Privacy has become more and more of a joke in the last few years, especially in Perfidious Albion, yon Scepter’d Isle, etc. Where they have frigging cameras every six inches or some ridiculous figure, in public places.
And before I wax indignant about the Brits again, my cousins, we have a small town here in northern Vermont, a village, really, near the Kanadian border, that somehow had the funds to put a bunch of cameras up in their “downtown.” Maybe it was money to burn from Homeland Insecurity handouts, I dunno. But what utter bullshit.
And we are told that everything we type online or utter in a phone call or send in an email from wherever is all just grist for the mill, apparently. Furthermore, I have read about what it takes to get yourself out of all this now and be restored to some formerly normal semblance of privacy, and it turns out to be a veritable marathon of effort, continuously, to keep it going, once done, at nearly impossible odds, and still, still…if someone really wants to find your ass, they can and will.
Re: Uverse
VERY reliable Internet in Indy. The radio project I am involved with, has been using it for about a year now, at the studio (sending) point. Zero down time during that period, and up/down speeds (tested regularly) have always been exactly as advertised. Significantly fewer hops to our destination than with previous commercial services that failed miserably to provide bandwidth reliability.
I should note that we have no cable, TV, or phone aspect incorporated in that Uverse connection — it is used only for Internet. We pay a commercial rate, but I understand that the home product is exactly the same service — just minus the tech support that is available to us if something goes wrong. Nothing ever has gone wrong.
We have five new Intersection Safety Cameras here in K-town, here in the lovely and mountainous Kanuckistan frontier.

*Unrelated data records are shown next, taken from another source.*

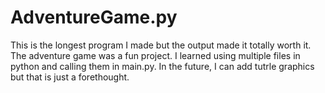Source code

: # AdventureGame.py
This is the longest program I made but the output made it totally worth it. The adventure game was a fun project. I learned using multiple files in python and calling them in main.py. In the future, I can add tutrle graphics but that is just a forethought.
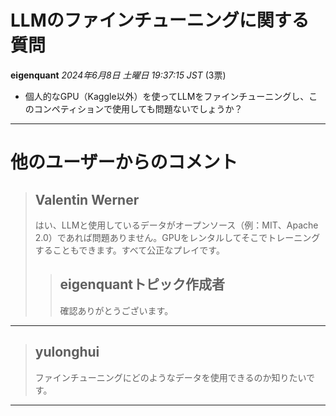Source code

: # LLMのファインチューニングに関する質問

**eigenquant** *2024年6月8日 土曜日 19:37:15 JST* (3票)
- 個人的なGPU（Kaggle以外）を使ってLLMをファインチューニングし、このコンペティションで使用しても問題ないでしょうか？
---
# 他のユーザーからのコメント
> ## Valentin Werner
> 
> はい、LLMと使用しているデータがオープンソース（例：MIT、Apache 2.0）であれば問題ありません。GPUをレンタルしてそこでトレーニングすることもできます。すべて公正なプレイです。
> 
> 
> 
> > ## eigenquantトピック作成者
> > 
> > 確認ありがとうございます。
> > 
> > 
> > 
---
> ## yulonghui
> 
> ファインチューニングにどのようなデータを使用できるのか知りたいです。
> 
> 
> 
--- 

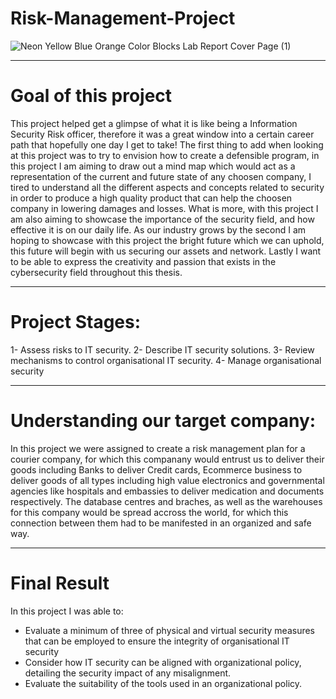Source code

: # Risk-Management-Project

![Neon Yellow Blue Orange Color Blocks Lab Report Cover Page (1)](https://user-images.githubusercontent.com/95411800/219278114-973359e0-fa75-4c9b-8f48-82c6f1c2c9f8.png)

___________________________________________________________________________________

# Goal of this project
This project helped get a glimpse of what it is like being a Information Security Risk officer, therefore it was a great window into a certain career path that hopefully one day I get to take!
The first thing to add when looking at this project was to try to envision how to create a defensible
program, in this project I am aiming to draw out a mind map which would act as a representation of the
current and future state of any choosen company, I tired to understand all the different aspects and concepts related to
security in order to produce a high quality product that can help the choosen company in lowering damages and
losses. What is more, with this project I am also aiming to showcase the importance of the security field,
and how effective it is on our daily life. As our industry grows by the second I am hoping to showcase
with this project the bright future which we can uphold, this future will begin with us securing our assets
and network. Lastly I want to be able to express the creativity and passion that exists in the cybersecurity
field throughout this thesis.

___________________________________________________________________________________

# Project Stages:
1- Assess risks to IT security.
2- Describe IT security solutions.
3- Review mechanisms to control organisational IT security.
4- Manage organisational security
___________________________________________________________________________________

# Understanding our target company:
In this project we were assigned to create a risk management plan for a courier company, for which this companany would entrust us to deliver their goods including Banks to deliver Credit cards, Ecommerce business to deliver goods of all types including high value electronics and governmental agencies like hospitals and embassies to deliver medication and documents respectively.
The database centres and braches, as well as the warehouses for this company would be spread accross the world, for which this connection between them had to be manifested in an organized and safe way.

___________________________________________________________________________________

# Final Result
In this project I was able to:
- Evaluate a minimum of three of physical and virtual security measures that can be employed to ensure the integrity of organisational IT security
- Consider how IT security can be aligned with organizational policy, detailing the security impact of any misalignment.
- Evaluate the suitability of the tools used in an organizational policy.
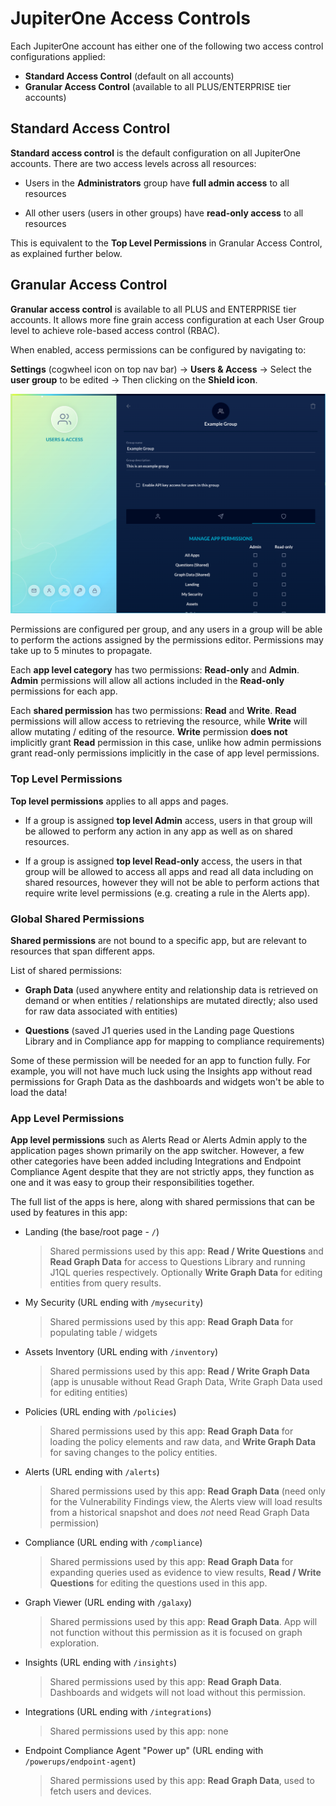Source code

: # JupiterOne Access Controls

Each JupiterOne account has either one of the following two access control
configurations applied:

- **Standard Access Control** (default on all accounts)
- **Granular Access Control** (available to all PLUS/ENTERPRISE tier accounts)

## Standard Access Control

**Standard access control** is the default configuration on all JupiterOne
accounts. There are two access levels across all resources:

- Users in the **Administrators** group have **full admin access** to all
  resources

- All other users (users in other groups) have **read-only access** to all
  resources

This is equivalent to the **Top Level Permissions** in Granular Access Control,
as explained further below.

## Granular Access Control

**Granular access control** is available to all PLUS and ENTERPRISE tier
accounts. It allows more fine grain access configuration at each User Group
level to achieve role-based access control (RBAC).

When enabled, access permissions can be configured by navigating to:

**Settings** (cogwheel icon on top nav bar) -> **Users & Access** -> Select the
**user group** to be edited -> Then clicking on the **Shield icon**.

  ![app-permissions](../assets/app-permissions.png)

Permissions are configured per group, and any users in a group will be able to
perform the actions assigned by the permissions editor.  Permissions may take up
to 5 minutes to propagate.

Each **app level category** has two permissions: **Read-only** and **Admin**.
**Admin** permissions will allow all actions included in the **Read-only**
permissions for each app.

Each **shared permission** has two permissions: **Read** and **Write**. **Read**
permissions will allow access to retrieving the resource, while **Write** will
allow mutating / editing of the resource. **Write** permission **does not**
implicitly grant **Read** permission in this case, unlike how admin permissions
grant read-only permissions implicitly in the case of app level permissions.

### Top Level Permissions

**Top level permissions** applies to all apps and pages.

- If a group is assigned **top level Admin** access, users in that group will be
  allowed to perform any action in any app as well as on shared resources.

- If a group is assigned **top level Read-only** access, the users in that group
  will be allowed to access all apps and read all data including on shared
  resources, however they will not be able to perform actions that require write
  level permissions (e.g. creating a rule in the Alerts app).

### Global Shared Permissions

**Shared permissions** are not bound to a specific app, but are relevant to
resources that span different apps.

List of shared permissions:

- **Graph Data** (used anywhere entity and relationship data is retrieved on
  demand or when entities / relationships are mutated directly; also used for
  raw data associated with entities)

- **Questions** (saved J1 queries used in the Landing page Questions Library and
  in Compliance app for mapping to compliance requirements)
  
Some of these permission will be needed for an app to function fully. For
example, you will not have much luck using the Insights app without read
permissions for Graph Data as the dashboards and widgets won't be able to load
the data!

### App Level Permissions

**App level permissions** such as Alerts Read or Alerts Admin apply to the
application pages shown primarily on the app switcher. However, a few other
categories have been added including Integrations and Endpoint Compliance Agent
despite that they are not strictly apps, they function as one and it was easy to
group their responsibilities together.

The full list of the apps is here, along with shared permissions that can be
used by features in this app:

- Landing (the base/root page - `/`)
  
  > Shared permissions used by this app: **Read / Write Questions** and
  > **Read Graph Data** for access to Questions Library and running J1QL queries
  > respectively. Optionally **Write Graph Data** for editing entities from
  > query results.

- My Security (URL ending with `/mysecurity`)
  
  > Shared permissions used by this app: **Read Graph Data** for populating
  > table / widgets

- Assets Inventory (URL ending with `/inventory`)
  
  > Shared permissions used by this app: **Read / Write Graph Data**
  > (app is unusable without Read Graph Data, Write Graph Data used for editing
  > entities)

- Policies (URL ending with `/policies`)
  
  > Shared permissions used by this app: **Read Graph Data** for loading the
  > policy elements and raw data, and **Write Graph Data** for saving changes to
  > the policy entities.

- Alerts (URL ending with `/alerts`)
  
  > Shared permissions used by this app: **Read Graph Data** (need only for the
  > Vulnerability Findings view, the Alerts view will load results from a
  > historical snapshot and does _not_ need Read Graph Data permission)

- Compliance (URL ending with `/compliance`)
  
  > Shared permissions used by this app: **Read Graph Data** for expanding
  > queries used as evidence to view results, **Read / Write Questions** for
  > editing the questions used in this app.

- Graph Viewer (URL ending with `/galaxy`)
  
  > Shared permissions used by this app: **Read Graph Data**. App will not
  > function without this permission as it is focused on graph exploration.

- Insights (URL ending with `/insights`)
  
  > Shared permissions used by this app: **Read Graph Data**. Dashboards and widgets
  > will not load without this permission.

- Integrations (URL ending with `/integrations`)

  > Shared permissions used by this app: none

- Endpoint Compliance Agent "Power up" (URL ending with `/powerups/endpoint-agent`)

  > Shared permissions used by this app: **Read Graph Data**, used to
  > fetch users and devices.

I’m not quite sure how they work to reduce crashes. I suppose over time we will become brainwashed to slow down through the five listed intersections, thereby reducing the number of accidents ever so slightly. I’ve seen statistics that show that we are having the same number of crashes, but with far fewer fatalities and serious injuries. This is due to the car being safer, and not because the intersection is under surveillance.
The cameras do give the cops a lovely view of the world, and the ability to take snapshots and apply facial recognition software will be quite helpful in locating common criminals, like speeders and people who turn left on the red light. Thieves and murderers who drive slowly, will go undetected, as usual.
I plan on showing my finger to the cameras every time I drive through them, and can easily drive through all five intersections on the route home.
Speaking of privacy, if you missed the RC helicopter view of demonstrators in Warsaw on Jeff D.’s site, it is worth a look.
http://www.youtube.com/watch?v=4HdTs-QYDGA
Government may be putting up more cams everywhere, but here is an ordinary person getting a view no one else could see. Note the rocket being fired into the building on the left about 1:30 into the piece. Meanwhile, no one on the ground seems to notice the thing. Even among people around the landing zone, only a couple look at it.
The only coverage of the incident that I could see was in Tass. Apparently, it happened on 12 November.
http://english.ruvr.ru/2011/11/12/60285923.html
Bill wrote:
“I plan on showing my finger to the cameras every time I drive through them, and can easily drive through all five intersections on the route home.”
Geez, who’s a Cranky Old Geezer? Your case seems to have gone from mild to severe in less than a year.
Actually, I’ve always been a rebel. I’ve been fingering the “man” since 1970.